Diagnostics & Imaging Week Contributing Writer

A strategy to compare the genomes of cells from human tumors with those of normal body cells to identify genes that initiate the development of cancer has proved successful, allowing scientists to confirm the role of a known gene in the development of basal-cell carcinoma (BCC).

The researchers, funded by Cancer Research UK and the Association for International Cancer Research (AICR), showed that cells in more than 90% of BCC have genetic damage in the same place.

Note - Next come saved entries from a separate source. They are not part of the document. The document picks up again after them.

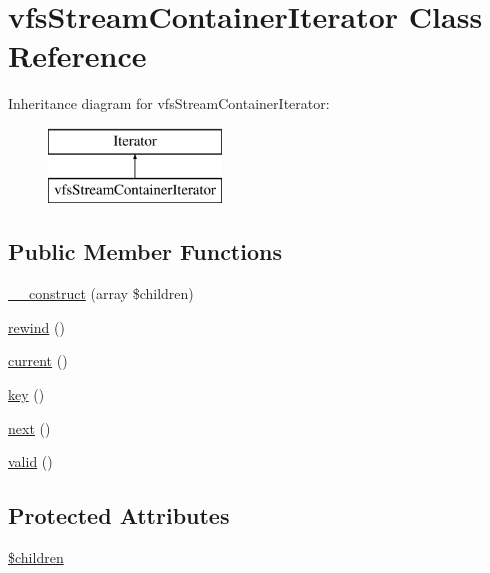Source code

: \hypertarget{classorg_1_1bovigo_1_1vfs_1_1vfs_stream_container_iterator}{}\section{vfs\+Stream\+Container\+Iterator Class Reference}
\label{classorg_1_1bovigo_1_1vfs_1_1vfs_stream_container_iterator}
Inheritance diagram for vfs\+Stream\+Container\+Iterator\+:\begin{figure}[H]
\begin{center}
\leavevmode
\includegraphics[height=2.000000cm]{classorg_1_1bovigo_1_1vfs_1_1vfs_stream_container_iterator}
\end{center}
\end{figure}
\subsection*{Public Member Functions}
\begin{DoxyCompactItemize}
\item 
\mbox{\hyperlink{classorg_1_1bovigo_1_1vfs_1_1vfs_stream_container_iterator_a58cb0bc3e02d464008a6409edee31a1c}{\+\_\+\+\_\+construct}} (array \$children)
\item 
\mbox{\hyperlink{classorg_1_1bovigo_1_1vfs_1_1vfs_stream_container_iterator_ae619dcf2218c21549cb65d875bbc6c9c}{rewind}} ()
\item 
\mbox{\hyperlink{classorg_1_1bovigo_1_1vfs_1_1vfs_stream_container_iterator_af343507d1926e6ecf964625d41db528c}{current}} ()
\item 
\mbox{\hyperlink{classorg_1_1bovigo_1_1vfs_1_1vfs_stream_container_iterator_a729e946b4ef600e71740113c6d4332c0}{key}} ()
\item 
\mbox{\hyperlink{classorg_1_1bovigo_1_1vfs_1_1vfs_stream_container_iterator_acea62048bfee7b3cd80ed446c86fb78a}{next}} ()
\item 
\mbox{\hyperlink{classorg_1_1bovigo_1_1vfs_1_1vfs_stream_container_iterator_abb9f0d6adf1eb9b3b55712056861a247}{valid}} ()
\end{DoxyCompactItemize}
\subsection*{Protected Attributes}
\begin{DoxyCompactItemize}
\item 
\mbox{\hyperlink{classorg_1_1bovigo_1_1vfs_1_1vfs_stream_container_iterator_aafda1a84fe840800c9884c167093f759}{\$children}}
\end{DoxyCompactItemize}


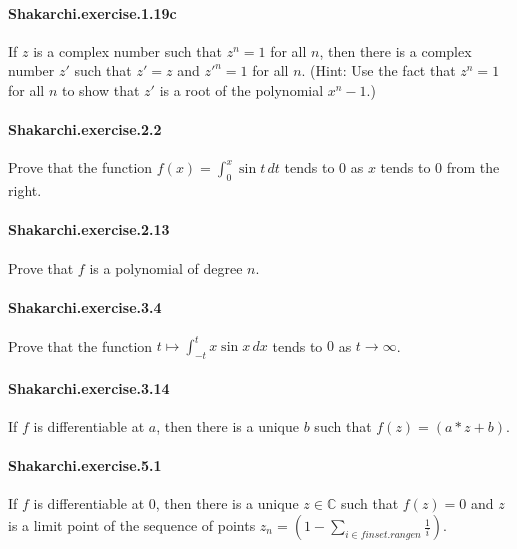 \documentclass{article}
\begin{document}
\paragraph{Shakarchi.exercise.1.19c} If $z$ is a complex number such that $z^n = 1$ for all $n$, then there is a complex number $z'$ such that $z' = z$ and $z'^n = 1$ for all $n$. (Hint: Use the fact that $z^n = 1$ for all $n$ to show that $z'$ is a root of the polynomial $x^n - 1$.)

\paragraph{Shakarchi.exercise.2.2} Prove that the function $f(x) = \int_0^x \sin t \, dt$ tends to $0$ as $x$ tends to $0$ from the right.

\paragraph{Shakarchi.exercise.2.13} Prove that $f$ is a polynomial of degree $n$.

\paragraph{Shakarchi.exercise.3.4} Prove that the function $t \mapsto \int_{-t}^t x \sin x \, dx$ tends to $0$ as $t \to \infty$.

\paragraph{Shakarchi.exercise.3.14} If $f$ is differentiable at $a$, then there is a unique $b$ such that $f(z) = (a * z + b)$.

\paragraph{Shakarchi.exercise.5.1} If $f$ is differentiable at $0$, then there is a unique $z \in \mathbb{C}$ such that $f(z) = 0$ and $z$ is a limit point of the sequence of points $z_n = (1 - \sum_{i \in finset.range n} \frac{1}{i})$.
\end{document}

The region of the genome affected contains a gene called PTCH (known as “patched”), which already has been linked to skin and other types of cancer.

Muy-Teck Teh, lecturer in oral cancer at Queen Mary’s School of Medicine and Dentistry (London), told Diagnostics & Imaging Week’s sister publication, BioWorld International: “The fact that we found this signature pattern of genetic damage in over 90 percent of samples of BCC in humans suggests that damage to PTCH may be the ‘first hit’ that is required in order for BCC to form.”

Teh and his colleagues reported their work in a paper in the Oct. 1 issue of Cancer Research.

BCC is a form of non-melanoma skin cancer. It develops following genetic damage caused by ultraviolet radiation in, for example, sunlight. Each year, more than 60,000 people in the UK are diagnosed with BCC, but few people die from it.

Teh’s group knew that the PTCH gene was a tumor suppressor gene that had been implicated in BCC before. Researchers had found mutations in PTCH in people with Gorlin syndrome, who suffer from developmental defects and BCC formation. In addition, mice lacking two functional copies of the PTCH gene died during early embryonic life, so the gene is clearly required for normal development. Animals with only one functional copy of the gene survive to adulthood, but they are more prone to cancer, especially skin cancer. But it was not clear if PTCH was the key gene, or if other genes also were involved in BCC formation.

In order to obtain a more detailed picture, the researchers set out to compare the entire genomes of normal cells and cells from BCCs. They embarked on a search for regions in which the genome had undergone changes resulting in a condition called loss of heterozygosity. Such a change means that if a gene (such as a tumor suppressor gene) becomes mutated, there is no wild-type gene to compensate for its loss, and the risks of a tumor developing increase.

David Kelsell, lead researcher of the study, said: “We used a technology called a gene chip array that detects any difference between two sets of genes. It’s a vast improvement on previous technologies, which could not pick up certain differences. By comparing a BCC patient’s tumor cells with their healthy cells, we were able to see all of the genetic events that played a part in the development of disease in that individual.”

Further studies on those patients – the majority – who had lost heterozygosity of the genome on the region of chromosome 9 that contains the PTCH gene, showed that 70% of the tumors had mutations in the PTCH gene itself.

Teh added: “We have identified a ‘signature fingerprint’ for BCC, which has very few genetic changes compared to that seen in non-skin epithelial cancers like breast and colon. However, we have also found other less common genetic changes in the BCC, indicating that other genes may also be involved in BCC development.”

Mark Matfield, Scottish scientific consultant of AIRC, said: “There are over 200 different types of cancer, and each one is caused by a handful of key genetic changes. This new gene-testing technology means we will be able to identify them all and that means we can soon start developing treatments aimed at the actual cause of the cancers. [This discovery] will, we expect, be followed by similar discoveries on many different types of cancer, pushing the study of cancer into the next stage of genetic research.”